Reasoning Models

“Show your work.” — Every math teacher ever

Learning Objectives

By the end of this module, you will be able to:

Understand how reasoning capabilities differ across models
Identify when a task requires extended reasoning
Use chain-of-thought and extended thinking effectively
Recognize when reasoning models help vs. waste time
Choose the right model/mode for reasoning-heavy tasks

The Reasoning Challenge

Standard LLMs generate text token-by-token, predicting what comes next. This works brilliantly for many tasks — but can fail on complex reasoning.

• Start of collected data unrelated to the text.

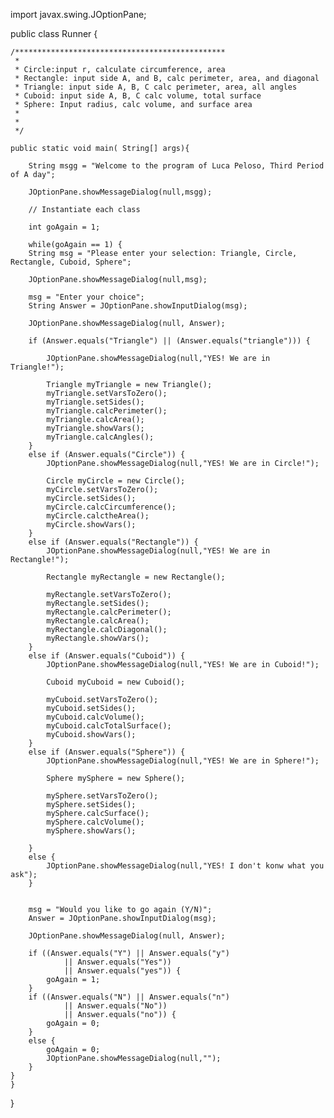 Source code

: import javax.swing.JOptionPane;

public class Runner {
	
	
	/***********************************************
	 * 
	 * Circle:input r, calculate circumference, area
	 * Rectangle: input side A, and B, calc perimeter, area, and diagonal
	 * Triangle: input side A, B, C calc perimeter, area, all angles
	 * Cuboid: input side A, B, C calc volume, total surface
	 * Sphere: Input radius, calc volume, and surface area
	 * 
	 * 
	 */

	public static void main( String[] args){
		
		String msgg = "Welcome to the program of Luca Peloso, Third Period of A day";
		
		JOptionPane.showMessageDialog(null,msgg);
		
		// Instantiate each class
	
		int goAgain = 1;
		
		while(goAgain == 1) {
		String msg = "Please enter your selection: Triangle, Circle, Rectangle, Cuboid, Sphere";
				
		JOptionPane.showMessageDialog(null,msg);
		
		msg = "Enter your choice";
		String Answer = JOptionPane.showInputDialog(msg);
		
		JOptionPane.showMessageDialog(null, Answer);
		
		if (Answer.equals("Triangle") || (Answer.equals("triangle"))) {
			
			JOptionPane.showMessageDialog(null,"YES! We are in Triangle!");
			
			Triangle myTriangle = new Triangle();
			myTriangle.setVarsToZero();
			myTriangle.setSides();
			myTriangle.calcPerimeter();
			myTriangle.calcArea();
			myTriangle.showVars();
			myTriangle.calcAngles();
		}
		else if (Answer.equals("Circle")) {
			JOptionPane.showMessageDialog(null,"YES! We are in Circle!");
			
			Circle myCircle = new Circle();
			myCircle.setVarsToZero();
			myCircle.setSides();
			myCircle.calcCircumference();
			myCircle.calctheArea();
			myCircle.showVars();
		}
		else if (Answer.equals("Rectangle")) {
			JOptionPane.showMessageDialog(null,"YES! We are in Rectangle!");
			
			Rectangle myRectangle = new Rectangle();
		
			myRectangle.setVarsToZero();
			myRectangle.setSides();
			myRectangle.calcPerimeter();
			myRectangle.calcArea();
			myRectangle.calcDiagonal();
			myRectangle.showVars();
		}
		else if (Answer.equals("Cuboid")) {
			JOptionPane.showMessageDialog(null,"YES! We are in Cuboid!");
			
			Cuboid myCuboid = new Cuboid();
			
			myCuboid.setVarsToZero();
			myCuboid.setSides();
			myCuboid.calcVolume();
			myCuboid.calcTotalSurface();
			myCuboid.showVars();
		}
		else if (Answer.equals("Sphere")) {
			JOptionPane.showMessageDialog(null,"YES! We are in Sphere!");
			
			Sphere mySphere = new Sphere();
			
			mySphere.setVarsToZero();
			mySphere.setSides();
			mySphere.calcSurface();
			mySphere.calcVolume();
			mySphere.showVars();
			
		}
		else {
			JOptionPane.showMessageDialog(null,"YES! I don't konw what you ask");
		}
		
		
		msg = "Would you like to go again (Y/N)";
		Answer = JOptionPane.showInputDialog(msg);
		
		JOptionPane.showMessageDialog(null, Answer);
		
		if ((Answer.equals("Y") || Answer.equals("y")
				|| Answer.equals("Yes"))
				|| Answer.equals("yes")) {
			goAgain = 1;
		}
		if ((Answer.equals("N") || Answer.equals("n")
				|| Answer.equals("No"))
				|| Answer.equals("no")) {
			goAgain = 0;
		}
		else {
			goAgain = 0;
			JOptionPane.showMessageDialog(null,"");
		}
	}
	}
}
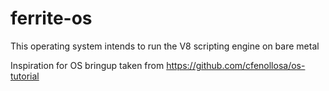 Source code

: # ferrite-os
This operating system intends to run the V8 scripting engine on bare metal

Inspiration for OS bringup taken from https://github.com/cfenollosa/os-tutorial

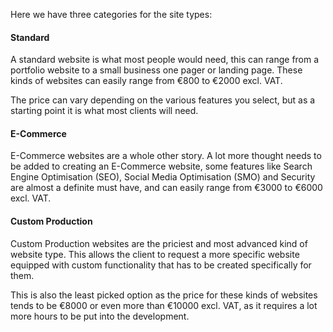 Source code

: Here we have three categories for the site types:

#### Standard

A standard website is what most people would need, this can range from a portfolio website to a small business one pager or landing page. These kinds of websites can easily range from €800 to €2000 excl. VAT.

The price can vary depending on the various features you select, but as a starting point it is what most clients will need.

#### E-Commerce

E-Commerce websites are a whole other story. A lot more thought needs to be added to creating an E-Commerce website, some features like Search Engine Optimisation (SEO), Social Media Optimisation (SMO) and Security are almost a definite must have, and can easily range from €3000 to €6000 excl. VAT.

#### Custom Production

Custom Production websites are the priciest and most advanced kind of website type. This allows the client to request a more specific website equipped with custom functionality that has to be created specifically for them.

This is also the least picked option as the price for these kinds of websites tends to be €8000 or even more than €10000 excl. VAT, as it requires a lot more hours to be put into the development. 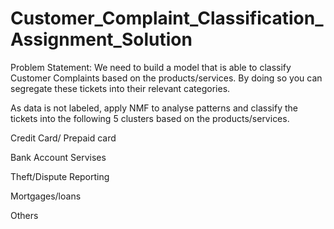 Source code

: # Customer_Complaint_Classification_Assignment_Solution

Problem Statement:
We need to build a model that is able to classify Customer Complaints based on the products/services. By doing so you can segregate these tickets into their relevant categories. 

As data is not labeled, apply NMF to analyse patterns and classify the tickets into the following 5 clusters based on the products/services.

Credit Card/ Prepaid card

Bank Account Servises

Theft/Dispute Reporting

Mortgages/loans

Others
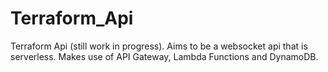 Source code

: # Terraform_Api
Terraform Api (still work in progress). Aims to be a websocket api that is serverless. Makes use of API Gateway, Lambda Functions and DynamoDB. 
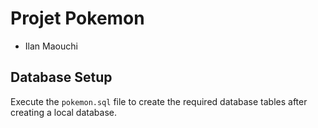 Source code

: # Projet Pokemon

- Ilan Maouchi

## Database Setup

Execute the `pokemon.sql` file to create the required database tables after
creating a local database.
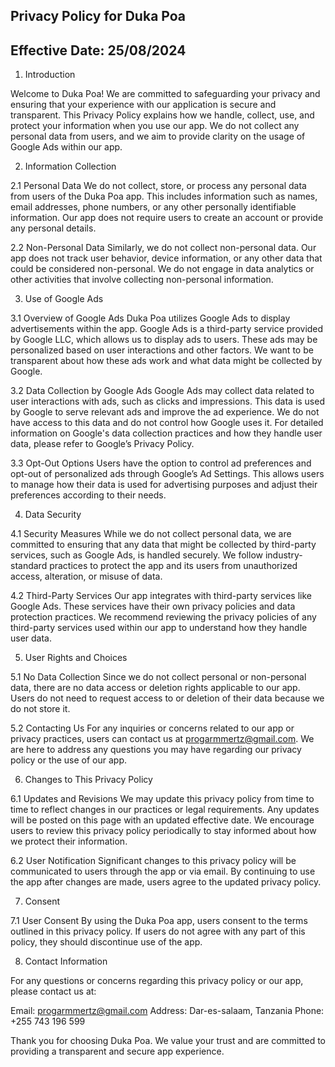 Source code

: ## Privacy Policy for Duka Poa

## Effective Date: 25/08/2024

1. Introduction

Welcome to Duka Poa! We are committed to safeguarding your privacy and ensuring that your experience with our application is secure and transparent. This Privacy Policy explains how we handle, collect, use, and protect your information when you use our app. We do not collect any personal data from users, and we aim to provide clarity on the usage of Google Ads within our app.

2. Information Collection

2.1 Personal Data We do not collect, store, or process any personal data from users of the Duka Poa app. This includes information such as names, email addresses, phone numbers, or any other personally identifiable information. Our app does not require users to create an account or provide any personal details.

2.2 Non-Personal Data Similarly, we do not collect non-personal data. Our app does not track user behavior, device information, or any other data that could be considered non-personal. We do not engage in data analytics or other activities that involve collecting non-personal information.

3. Use of Google Ads

3.1 Overview of Google Ads Duka Poa utilizes Google Ads to display advertisements within the app. Google Ads is a third-party service provided by Google LLC, which allows us to display ads to users. These ads may be personalized based on user interactions and other factors. We want to be transparent about how these ads work and what data might be collected by Google.

3.2 Data Collection by Google Ads Google Ads may collect data related to user interactions with ads, such as clicks and impressions. This data is used by Google to serve relevant ads and improve the ad experience. We do not have access to this data and do not control how Google uses it. For detailed information on Google's data collection practices and how they handle user data, please refer to Google’s Privacy Policy.

3.3 Opt-Out Options Users have the option to control ad preferences and opt-out of personalized ads through Google’s Ad Settings. This allows users to manage how their data is used for advertising purposes and adjust their preferences according to their needs.

4. Data Security

4.1 Security Measures While we do not collect personal data, we are committed to ensuring that any data that might be collected by third-party services, such as Google Ads, is handled securely. We follow industry-standard practices to protect the app and its users from unauthorized access, alteration, or misuse of data.

4.2 Third-Party Services Our app integrates with third-party services like Google Ads. These services have their own privacy policies and data protection practices. We recommend reviewing the privacy policies of any third-party services used within our app to understand how they handle user data.

5. User Rights and Choices

5.1 No Data Collection Since we do not collect personal or non-personal data, there are no data access or deletion rights applicable to our app. Users do not need to request access to or deletion of their data because we do not store it.

5.2 Contacting Us For any inquiries or concerns related to our app or privacy practices, users can contact us at progarmmertz@gmail.com. We are here to address any questions you may have regarding our privacy policy or the use of our app.

6. Changes to This Privacy Policy

6.1 Updates and Revisions We may update this privacy policy from time to time to reflect changes in our practices or legal requirements. Any updates will be posted on this page with an updated effective date. We encourage users to review this privacy policy periodically to stay informed about how we protect their information.

6.2 User Notification Significant changes to this privacy policy will be communicated to users through the app or via email. By continuing to use the app after changes are made, users agree to the updated privacy policy.

7. Consent

7.1 User Consent By using the Duka Poa app, users consent to the terms outlined in this privacy policy. If users do not agree with any part of this policy, they should discontinue use of the app.

8. Contact Information

For any questions or concerns regarding this privacy policy or our app, please contact us at:

Email: progarmmertz@gmail.com
Address: Dar-es-salaam, Tanzania
Phone: +255 743 196 599

Thank you for choosing Duka Poa. We value your trust and are committed to providing a transparent and secure app experience.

Why? Each token is generated based on what came before, with limited “thinking ahead.” For problems requiring:

Multiple logical steps
Considering and rejecting alternatives
Checking work along the way
Planning before executing

…standard generation can stumble.

Solution: Reasoning models and techniques that give AI “time to think.”

Types of Reasoning Approaches

1. Chain-of-Thought Prompting (You trigger it)

You explicitly ask the model to think step by step:

“Solve this problem. Think through each step before giving your final answer.”

This works with any model. You’re using prompt engineering to encourage reasoning.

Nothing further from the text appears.